06.12.2022 - Charité - Universitätsmedizin Berlin

D'où vient Omicron ?

Une étude publiée dans Science fait la lumière sur les origines de la variante du SRAS-CoV-2

Découverte il y a un an en Afrique du Sud, la variante du SRAS-CoV-2, surnommée "Omicron", s'est propagée à travers le monde à une vitesse incroyable. On ne sait toujours pas exactement comment, quand et où ce virus est apparu. Aujourd'hui, une étude publiée dans la revue Science par des chercheurs de la Charité - Universitätsmedizin Berlin et d'un réseau d'institutions africaines montre que les prédécesseurs d'Omicron existaient sur le continent africain bien avant l'identification des premiers cas, ce qui suggère qu'Omicron est apparu progressivement sur plusieurs mois dans différents pays d'Afrique.

Depuis le début de la pandémie, le coronavirus est en constante évolution. Le plus grand saut observé à ce jour dans l'évolution du SRAS-CoV-2 a été constaté par les chercheurs il y a un an, lorsqu'une variante a été découverte qui différait du génome du virus original par plus de 50 mutations. Détecté pour la première fois chez un patient en Afrique du Sud à la mi-novembre 2021, le variant baptisé par la suite Omicron BA.1 s'est propagé à 87 pays dans le monde en quelques semaines seulement. À la fin du mois de décembre, elle avait remplacé la variante Delta, auparavant dominante dans le monde entier.

Depuis lors, les spéculations sur l'origine de cette variante hautement transmissible s'articulent autour de deux grandes théories : Soit le coronavirus est passé d'un humain à un animal où il a évolué avant d'infecter à nouveau un humain sous le nom d'Omicron, soit le virus a survécu plus longtemps chez une personne dont le système immunitaire était affaibli et c'est là que les mutations se sont produites. Une nouvelle analyse d'échantillons de COVID-19 collectés en Afrique avant la première détection d'Omicron jette désormais le doute sur ces deux hypothèses.

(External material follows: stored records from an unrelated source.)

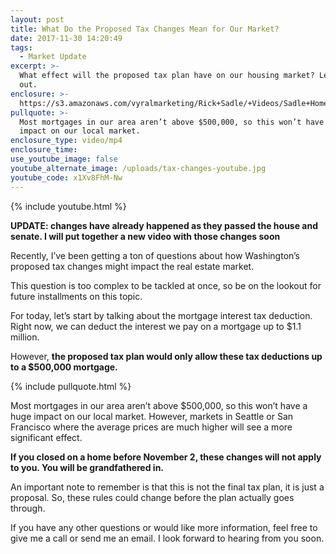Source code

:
 ```yaml
---
layout: post
title: What Do the Proposed Tax Changes Mean for Our Market?
date: 2017-11-30 14:20:49
tags:
  - Market Update
excerpt: >-
  What effect will the proposed tax plan have on our housing market? Let’s find
  out.
enclosure: >-
  https://s3.amazonaws.com/vyralmarketing/Rick+Sadle/+Videos/Sadle+Home+Selling+Team-+What+Do+the+Proposed+Tax+Changes+Mean+for+Our+Market%253F.mp4
pullquote: >-
  Most mortgages in our area aren’t above $500,000, so this won’t have a huge
  impact on our local market.
enclosure_type: video/mp4
enclosure_time:
use_youtube_image: false
youtube_alternate_image: /uploads/tax-changes-youtube.jpg
youtube_code: x1Xv8FhM-Nw
---
```



{% include youtube.html %}

**UPDATE: changes have already happened as they passed the house and senate. I will put together a new video with those changes soon**

Recently, I’ve been getting a ton of questions about how Washington’s proposed tax changes might impact the real estate market.

This question is too complex to be tackled at once, so be on the lookout for future installments on this topic.

For today, let’s start by talking about the mortgage interest tax deduction. Right now, we can deduct the interest we pay on a mortgage up to $1.1 million.

However, **the proposed tax plan would only allow these tax deductions up to a $500,000 mortgage.**

{% include pullquote.html %}

Most mortgages in our area aren’t above $500,000, so this won’t have a huge impact on our local market. However, markets in Seattle or San Francisco where the average prices are much higher will see a more significant effect.

**If you closed on a home before November 2, these changes will not apply to you. You will be grandfathered in.**

An important note to remember is that this is not the final tax plan, it is just a proposal. So, these rules could change before the plan actually goes through.

If you have any other questions or would like more information, feel free to give me a call or send me an email. I look forward to hearing from you soon.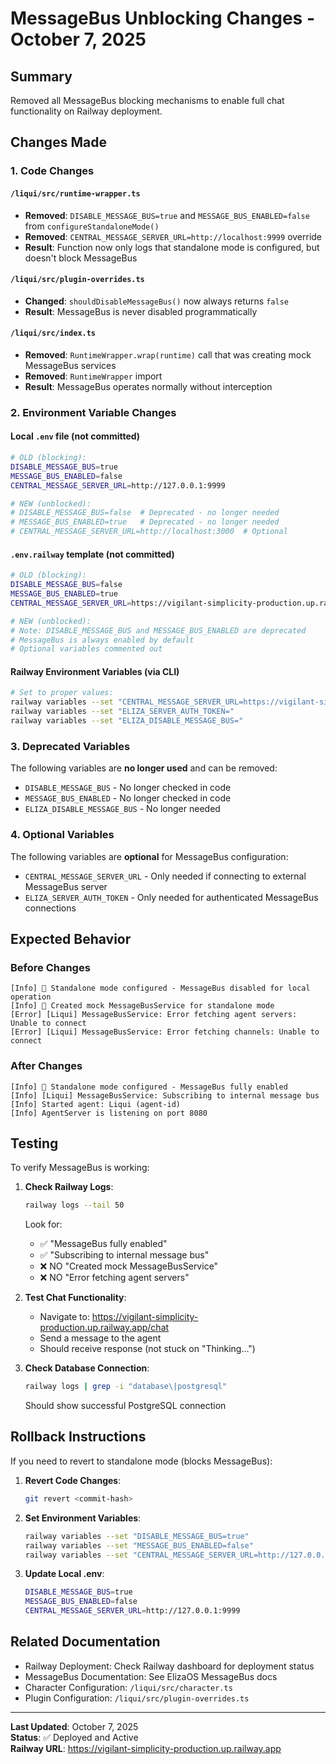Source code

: # MessageBus Unblocking Changes - October 7, 2025

## Summary
Removed all MessageBus blocking mechanisms to enable full chat functionality on Railway deployment.

## Changes Made

### 1. Code Changes

#### `/liqui/src/runtime-wrapper.ts`
- **Removed**: `DISABLE_MESSAGE_BUS=true` and `MESSAGE_BUS_ENABLED=false` from `configureStandaloneMode()`
- **Removed**: `CENTRAL_MESSAGE_SERVER_URL=http://localhost:9999` override
- **Result**: Function now only logs that standalone mode is configured, but doesn't block MessageBus

#### `/liqui/src/plugin-overrides.ts`
- **Changed**: `shouldDisableMessageBus()` now always returns `false`
- **Result**: MessageBus is never disabled programmatically

#### `/liqui/src/index.ts`
- **Removed**: `RuntimeWrapper.wrap(runtime)` call that was creating mock MessageBus services
- **Removed**: `RuntimeWrapper` import
- **Result**: MessageBus operates normally without interception

### 2. Environment Variable Changes

#### Local `.env` file (not committed)
```bash
# OLD (blocking):
DISABLE_MESSAGE_BUS=true
MESSAGE_BUS_ENABLED=false
CENTRAL_MESSAGE_SERVER_URL=http://127.0.0.1:9999

# NEW (unblocked):
# DISABLE_MESSAGE_BUS=false  # Deprecated - no longer needed
# MESSAGE_BUS_ENABLED=true   # Deprecated - no longer needed
# CENTRAL_MESSAGE_SERVER_URL=http://localhost:3000  # Optional
```

#### `.env.railway` template (not committed)
```bash
# OLD (blocking):
DISABLE_MESSAGE_BUS=false
MESSAGE_BUS_ENABLED=true
CENTRAL_MESSAGE_SERVER_URL=https://vigilant-simplicity-production.up.railway.app

# NEW (unblocked):
# Note: DISABLE_MESSAGE_BUS and MESSAGE_BUS_ENABLED are deprecated
# MessageBus is always enabled by default
# Optional variables commented out
```

#### Railway Environment Variables (via CLI)
```bash
# Set to proper values:
railway variables --set "CENTRAL_MESSAGE_SERVER_URL=https://vigilant-simplicity-production.up.railway.app"
railway variables --set "ELIZA_SERVER_AUTH_TOKEN="
railway variables --set "ELIZA_DISABLE_MESSAGE_BUS="
```

### 3. Deprecated Variables

The following variables are **no longer used** and can be removed:
- `DISABLE_MESSAGE_BUS` - No longer checked in code
- `MESSAGE_BUS_ENABLED` - No longer checked in code
- `ELIZA_DISABLE_MESSAGE_BUS` - No longer needed

### 4. Optional Variables

The following variables are **optional** for MessageBus configuration:
- `CENTRAL_MESSAGE_SERVER_URL` - Only needed if connecting to external MessageBus server
- `ELIZA_SERVER_AUTH_TOKEN` - Only needed for authenticated MessageBus connections

## Expected Behavior

### Before Changes
```
[Info] 🔧 Standalone mode configured - MessageBus disabled for local operation
[Info] 📡 Created mock MessageBusService for standalone mode
[Error] [Liqui] MessageBusService: Error fetching agent servers: Unable to connect
[Error] [Liqui] MessageBusService: Error fetching channels: Unable to connect
```

### After Changes
```
[Info] 🔧 Standalone mode configured - MessageBus fully enabled
[Info] [Liqui] MessageBusService: Subscribing to internal message bus
[Info] Started agent: Liqui (agent-id)
[Info] AgentServer is listening on port 8080
```

## Testing

To verify MessageBus is working:

1. **Check Railway Logs**:
   ```bash
   railway logs --tail 50
   ```
   Look for:
   - ✅ "MessageBus fully enabled"
   - ✅ "Subscribing to internal message bus"
   - ❌ NO "Created mock MessageBusService"
   - ❌ NO "Error fetching agent servers"

2. **Test Chat Functionality**:
   - Navigate to: https://vigilant-simplicity-production.up.railway.app/chat
   - Send a message to the agent
   - Should receive response (not stuck on "Thinking...")

3. **Check Database Connection**:
   ```bash
   railway logs | grep -i "database\|postgresql"
   ```
   Should show successful PostgreSQL connection

## Rollback Instructions

If you need to revert to standalone mode (blocks MessageBus):

1. **Revert Code Changes**:
   ```bash
   git revert <commit-hash>
   ```

2. **Set Environment Variables**:
   ```bash
   railway variables --set "DISABLE_MESSAGE_BUS=true"
   railway variables --set "MESSAGE_BUS_ENABLED=false"
   railway variables --set "CENTRAL_MESSAGE_SERVER_URL=http://127.0.0.1:9999"
   ```

3. **Update Local .env**:
   ```bash
   DISABLE_MESSAGE_BUS=true
   MESSAGE_BUS_ENABLED=false
   CENTRAL_MESSAGE_SERVER_URL=http://127.0.0.1:9999
   ```

## Related Documentation

- Railway Deployment: Check Railway dashboard for deployment status
- MessageBus Documentation: See ElizaOS MessageBus docs
- Character Configuration: `/liqui/src/character.ts`
- Plugin Configuration: `/liqui/src/plugin-overrides.ts`

---

**Last Updated**: October 7, 2025  
**Status**: ✅ Deployed and Active  
**Railway URL**: https://vigilant-simplicity-production.up.railway.app
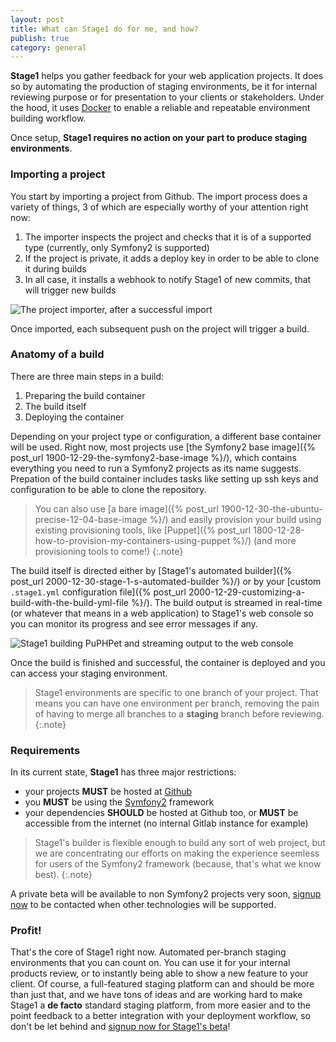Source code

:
 ```yaml
---
layout: post
title: What can Stage1 do for me, and how?
publish: true
category: general
---
```


**Stage1** helps you gather feedback for your web application projects. It does so by automating the production of staging environments, be it for internal reviewing purpose or for presentation to your clients or stakeholders. Under the hood, it uses [Docker](http://docker.io/) to enable a reliable and repeatable environment building workflow.

Once setup, **Stage1 requires no action on your part to produce staging environments**.

### Importing a project

You start by importing a project from Github. The import process does a variety of things, 3 of which are especially worthy of your attention right now:

1. The importer inspects the project and checks that it is of a supported type (currently, only Symfony2 is supported)
2. If the project is private, it adds a deploy key in order to be able to clone it during builds
3. In all case, it installs a webhook to notify Stage1 of new commits, that will trigger new builds

![The project importer, after a successful import](/assets/screenshots/project-import-finished.png)

Once imported, each subsequent push on the project will trigger a build.

### Anatomy of a build

There are three main steps in a build:

1. Preparing the build container
2. The build itself
3. Deploying the container

Depending on your project type or configuration, a different base container will be used. Right now, most projects use [the Symfony2 base image]({% post_url 1900-12-29-the-symfony2-base-image %}/), which contains everything you need to run a Symfony2 projects as its name suggests. Prepation of the build container includes tasks like setting up ssh keys and configuration to be able to clone the repository.

> You can also use [a bare image]({% post_url 1900-12-30-the-ubuntu-precise-12-04-base-image %}/) and easily provision your build using existing provisioning tools, like [Puppet]({% post_url 1800-12-28-how-to-provision-my-containers-using-puppet %}/) (and more provisioning tools to come!)
{:.note}

The build itself is directed either by [Stage1's automated builder]({% post_url 2000-12-30-stage-1-s-automated-builder %}/) or by your [custom `.stage1.yml` configuration file]({% post_url 2000-12-29-customizing-a-build-with-the-build-yml-file %}/). The build output is streamed in real-time (or whatever that means in a web application) to Stage1's web console so you can monitor its progress and see error messages if any.

![Stage1 building PuPHPet and streaming output to the web console](/assets/screenshots/build-web-console.png)

Once the build is finished and successful, the container is deployed and you can access your staging environment.

> Stage1 environments are specific to one branch of your project. That means you can have one environment per branch, removing the pain of having to merge all branches to a __staging__ branch before reviewing.
{:.note}

### Requirements

In its current state, **Stage1** has three major restrictions:

* your projects **MUST** be hosted at [Github](http://github.com/)
* you **MUST** be using the [Symfony2](http://www.symfony.com/) framework
* your dependencies **SHOULD** be hosted at Github too, or **MUST** be accessible from the internet (no internal Gitlab instance for example)

> Stage1's builder is flexible enough to build any sort of web project, but we are concentrating our efforts on making the experience seemless for users of the Symfony2 framework (because, that's what we know best).
{:.note}

A private beta will be available to non Symfony2 projects very soon, [signup now](http://stage1.io/beta) to be contacted when other technologies will be supported.

### Profit!

That's the core of Stage1 right now. Automated per-branch staging environments that you can count on. You can use it for your internal products review, or to instantly being able to show a new feature to your client. Of course, a full-featured staging platform can and should be more than just that, and we have tons of ideas and are working hard to make Stage1 a __de facto__ standard staging platform, from more easier and to the point feedback to a better integration with your deployment workflow, so don't be let behind and <a href="http://stage1.io/beta">signup now for Stage1's beta</a>!
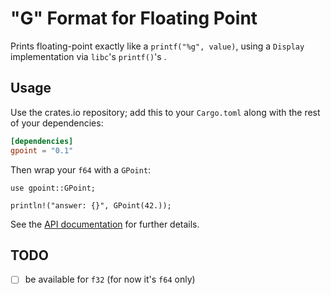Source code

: # "G" Format for Floating Point

Prints floating-point exactly like a `printf("%g", value)`, using a `Display` implementation via `libc`'s `printf()`'s .

## Usage

Use the crates.io repository; add this to your `Cargo.toml` along
with the rest of your dependencies:

```toml
[dependencies]
gpoint = "0.1"
```

Then wrap your `f64` with a `GPoint`:

```
use gpoint::GPoint;

println!("answer: {}", GPoint(42.));
```

See the [API documentation](https://docs.rs/gpoint) for further details.

## TODO

- [ ] be available for `f32` (for now it's `f64` only)

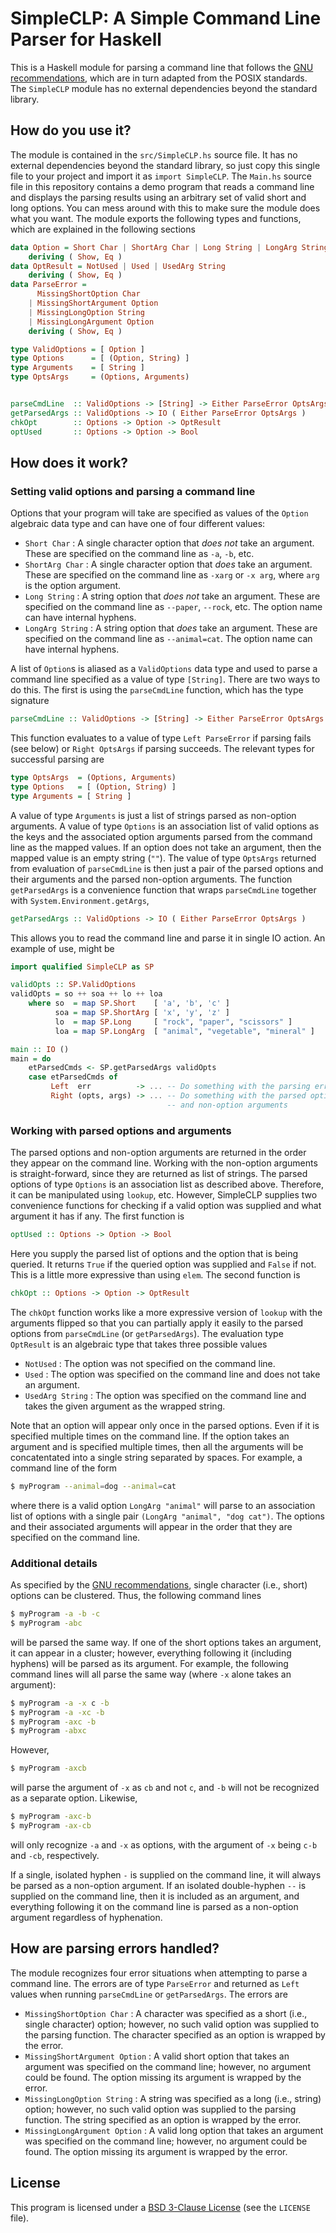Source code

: # SimpleCLP: A Simple Command Line Parser for Haskell

This is a Haskell module for parsing a command line that follows the
[GNU recommendations](https://www.gnu.org/software/libc/manual/html_node/Argument-Syntax.html),
which are in turn adapted from the POSIX standards. The `SimpleCLP` module has no external dependencies beyond the standard library.

## How do you use it?

The module is contained in the `src/SimpleCLP.hs` source file. It has no external dependencies beyond the standard library, so just copy this single file to your project and import it as `import SimpleCLP`. The `Main.hs` source file in this repository contains a demo program that reads a command line and displays the parsing results using an arbitrary set of valid short and long options. You can mess around with this to make sure the module does what you want. The module exports the following types and functions, which are explained in the following sections
```haskell
data Option = Short Char | ShortArg Char | Long String | LongArg String
    deriving ( Show, Eq )
data OptResult = NotUsed | Used | UsedArg String
    deriving ( Show, Eq )
data ParseError =
      MissingShortOption Char
    | MissingShortArgument Option
    | MissingLongOption String
    | MissingLongArgument Option
    deriving ( Show, Eq )

type ValidOptions = [ Option ]
type Options      = [ (Option, String) ]
type Arguments    = [ String ]
type OptsArgs     = (Options, Arguments)


parseCmdLine  :: ValidOptions -> [String] -> Either ParseError OptsArgs
getParsedArgs :: ValidOptions -> IO ( Either ParseError OptsArgs )
chkOpt        :: Options -> Option -> OptResult
optUsed       :: Options -> Option -> Bool
```

## How does it work?

### Setting valid options and parsing a command line

Options that your program will take are specified as values of the `Option` algebraic data type and can have one of four different values:

* `Short Char` : A single character option that *does not* take an argument. These are specified on the command line as `-a`, `-b`, etc.
* `ShortArg Char` : A single character option that *does* take an argument. These are specified on the command line as `-xarg` or `-x arg`, where `arg` is the option argument.
* `Long String` : A string option that *does not* take an argument. These are specified on the command line as `--paper`, `--rock`, etc. The option name can have internal hyphens.
* `LongArg String` : A string option that *does* take an argument. These are specified on the command line as `--animal=cat`. The option name can have internal hyphens.

A list of `Option`s is aliased as a `ValidOptions` data type and used to parse a command line specified as a value of type `[String]`. There are two ways to do this. The first is using the `parseCmdLine` function, which has the type signature
```haskell
parseCmdLine :: ValidOptions -> [String] -> Either ParseError OptsArgs
```
This function evaluates to a value of type `Left ParseError` if parsing fails (see below) or `Right OptsArgs` if parsing succeeds. The relevant types for successful parsing are
```haskell
type OptsArgs  = (Options, Arguments)
type Options   = [ (Option, String) ]
type Arguments = [ String ]
```
A value of type `Arguments` is just a list of strings parsed as non-option arguments. A value of type `Options` is an association list of valid options as the keys and the associated option arguments parsed from the command line as the mapped values. If an option does not take an argument, then the mapped value is an empty string (`""`). The value of type `OptsArgs` returned from evaluation of `parseCmdLine` is then just a pair of the parsed options and their arguments and the parsed non-option arguments. The function `getParsedArgs` is a convenience function that wraps `parseCmdLine` together with `System.Environment.getArgs`,
```haskell
getParsedArgs :: ValidOptions -> IO ( Either ParseError OptsArgs )
```
This allows you to read the command line and parse it in single IO action. An example of use, might be
```haskell
import qualified SimpleCLP as SP

validOpts :: SP.ValidOptions
validOpts = so ++ soa ++ lo ++ loa
    where so  = map SP.Short    [ 'a', 'b', 'c' ]
          soa = map SP.ShortArg [ 'x', 'y', 'z' ]
          lo  = map SP.Long     [ "rock", "paper", "scissors" ]
          loa = map SP.LongArg  [ "animal", "vegetable", "mineral" ]

main :: IO ()
main = do
    etParsedCmds <- SP.getParsedArgs validOpts
    case etParsedCmds of
         Left  err          -> ... -- Do something with the parsing error.
         Right (opts, args) -> ... -- Do something with the parsed options
                                   -- and non-option arguments
```

### Working with parsed options and arguments

The parsed options and non-option arguments are returned in the order they appear on the command line. Working with the non-option arguments is straight-forward, since they are returned as list of strings. The parsed options of type `Options` is an association list as described above. Therefore, it can be manipulated using `lookup`, etc. However, SimpleCLP supplies two convenience functions for checking if a valid option was supplied and what argument it has if any. The first function is
```haskell
optUsed :: Options -> Option -> Bool
```
Here you supply the parsed list of options and the option that is being queried. It returns `True` if the queried option was supplied and `False` if not. This is a little more expressive than using `elem`. The second function is
```haskell
chkOpt :: Options -> Option -> OptResult
```
The `chkOpt` function works like a more expressive version of `lookup` with the arguments flipped so that you can partially apply it easily to the parsed options from `parseCmdLine` (or `getParsedArgs`). The evaluation type `OptResult` is an algebraic type that takes three possible values

* `NotUsed` : The option was not specified on the command line.
* `Used` : The option was specified on the command line and does not take an argument.
* `UsedArg String` : The option was specified on the command line and takes the given argument as the wrapped string.

Note that an option will appear only once in the parsed options. Even if it is specified multiple times on the command line. If the option takes an argument and is specified multiple times, then all the arguments will be concatentated into a single string separated by spaces. For example, a command line of the form
```bash
$ myProgram --animal=dog --animal=cat
```
where there is a valid option `LongArg "animal"` will parse to an association list of options with a single pair `(LongArg "animal", "dog cat")`. The options and their associated arguments will appear in the order that they are specified on the command line.

### Additional details

As specified by the
[GNU recommendations](https://www.gnu.org/software/libc/manual/html_node/Argument-Syntax.html),
single character (i.e., short) options can be clustered. Thus, the following command lines
```bash
$ myProgram -a -b -c
$ myProgram -abc
```
will be parsed the same way. If one of the short options takes an argument, it can appear in a cluster; however, everything following it (including hyphens) will be parsed as its argument. For example, the following command lines will all parse the same way (where `-x` alone takes an argument):
```bash
$ myProgram -a -x c -b
$ myProgram -a -xc -b
$ myProgram -axc -b
$ myProgram -abxc
```
However,
```bash
$ myProgram -axcb
```
will parse the argument of `-x` as `cb` and not `c`, and `-b` will not be recognized as a separate option. Likewise,
```bash
$ myProgram -axc-b
$ myProgram -ax-cb
```
will only recognize `-a` and `-x` as options, with the argument of `-x` being `c-b` and `-cb`, respectively.

If a single, isolated hyphen `-` is supplied on the command line, it will always be parsed as a non-option argument. If an isolated double-hyphen `--` is supplied on the command line, then it is included as an argument, and everything following it on the command line is parsed as a non-option argument regardless of hyphenation.

## How are parsing errors handled?

The module recognizes four error situations when attempting to parse a command line. The errors are of type `ParseError` and returned as `Left` values when running `parseCmdLine` or `getParsedArgs`. The errors are

* `MissingShortOption Char` : A character was specified as a short (i.e., single character) option; however, no such valid option was supplied to the parsing function. The character specified as an option is wrapped by the error.
* `MissingShortArgument Option` : A valid short option that takes an argument was specified on the command line; however, no argument could be found. The option missing its argument is wrapped by the error.
* `MissingLongOption String` : A string was specified as a long (i.e., string) option; however, no such valid option was supplied to the parsing function. The string specified as an option is wrapped by the error.
* `MissingLongArgument Option` : A valid long option that takes an argument was specified on the command line; however, no argument could be found. The option missing its argument is wrapped by the error.

## License

This program is licensed under a [BSD 3-Clause License](http://opensource.org/licenses/BSD-3-Clause) (see the `LICENSE` file).
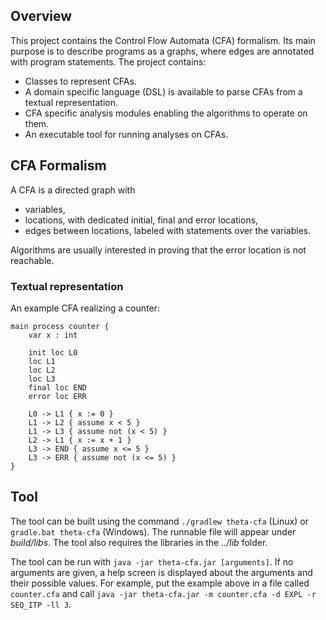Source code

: ## Overview

This project contains the Control Flow Automata (CFA) formalism. Its main purpose is to describe programs as a graphs, where edges are annotated with program statements. The project contains:

* Classes to represent CFAs.
* A domain specific language (DSL) is available to parse CFAs from a textual representation.
* CFA specific analysis modules enabling the algorithms to operate on them.
* An executable tool for running analyses on CFAs.

## CFA Formalism

A CFA is a directed graph with

* variables,
* locations, with dedicated initial, final and error locations,
* edges between locations, labeled with statements over the variables.

Algorithms are usually interested in proving that the error location is not reachable.

### Textual representation

An example CFA realizing a counter:

```
main process counter {
    var x : int

    init loc L0
    loc L1
    loc L2
    loc L3
    final loc END
    error loc ERR

    L0 -> L1 { x := 0 }
    L1 -> L2 { assume x < 5 }
    L1 -> L3 { assume not (x < 5) }
    L2 -> L1 { x := x + 1 }
    L3 -> END { assume x <= 5 }
    L3 -> ERR { assume not (x <= 5) }
}
```

## Tool

The tool can be built using the command `./gradlew theta-cfa` (Linux) or `gradle.bat theta-cfa` (Windows). The runnable file will appear under _build/libs_. The tool also requires the libraries in the _../lib_ folder.

The tool can be run with `java -jar theta-cfa.jar [arguments]`. If no arguments are given, a help screen is displayed about the arguments and their possible values. For example, put the example above in a file called `counter.cfa` and call `java -jar theta-cfa.jar -m counter.cfa -d EXPL -r SEQ_ITP -ll 3`.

L'analyse a été réalisée par une équipe de recherche internationale dirigée par le professeur Jan Felix Drexler, un scientifique de l'Institut de virologie de la Charité et du Centre allemand de recherche sur les infections (DZIF). Parmi les autres partenaires clés du réseau euro-africain figuraient l'Université de Stellenbosch en Afrique du Sud et le Laboratoire de la fièvre hémorragique virale (LFHB) au Bénin. Les scientifiques ont commencé par mettre au point un test PCR spécial pour détecter spécifiquement la variante BA.1 de l'Omicron. Ils ont ensuite testé plus de 13 000 échantillons respiratoires de patients atteints de COVID-19 qui avaient été prélevés dans 22 pays africains entre la mi-2021 et le début 2022. Ce faisant, l'équipe de recherche a trouvé des virus présentant des mutations spécifiques à Omicron chez 25 personnes de six pays différents ayant contracté le COVID-19 en août et septembre 2021 - deux mois avant que la variante ne soit détectée pour la première fois en Afrique du Sud.


Pour en savoir plus sur les origines d'Omicron, les chercheurs ont également décodé, ou "séquencé", le génome viral de quelque 670 échantillons. Un tel séquençage permet de détecter de nouvelles mutations et d'identifier de nouvelles lignées virales. L'équipe a découvert plusieurs virus présentant des degrés divers de similarité avec Omicron, mais ils n'étaient pas identiques. "Nos données montrent qu'Omicron avait différents ancêtres qui ont interagi les uns avec les autres et ont circulé en Afrique, parfois simultanément, pendant des mois", explique le professeur Drexler. "Cela suggère que le variant BA.1 Omicron a évolué progressivement, période au cours de laquelle le virus s'est de plus en plus adapté à l'immunité humaine existante." En outre, les données PCR ont conduit les chercheurs à conclure que, bien qu'Omicron ne soit pas né uniquement en Afrique du Sud, il a d'abord dominé les taux d'infection dans cette région avant de se propager du sud au nord du continent africain en quelques semaines seulement.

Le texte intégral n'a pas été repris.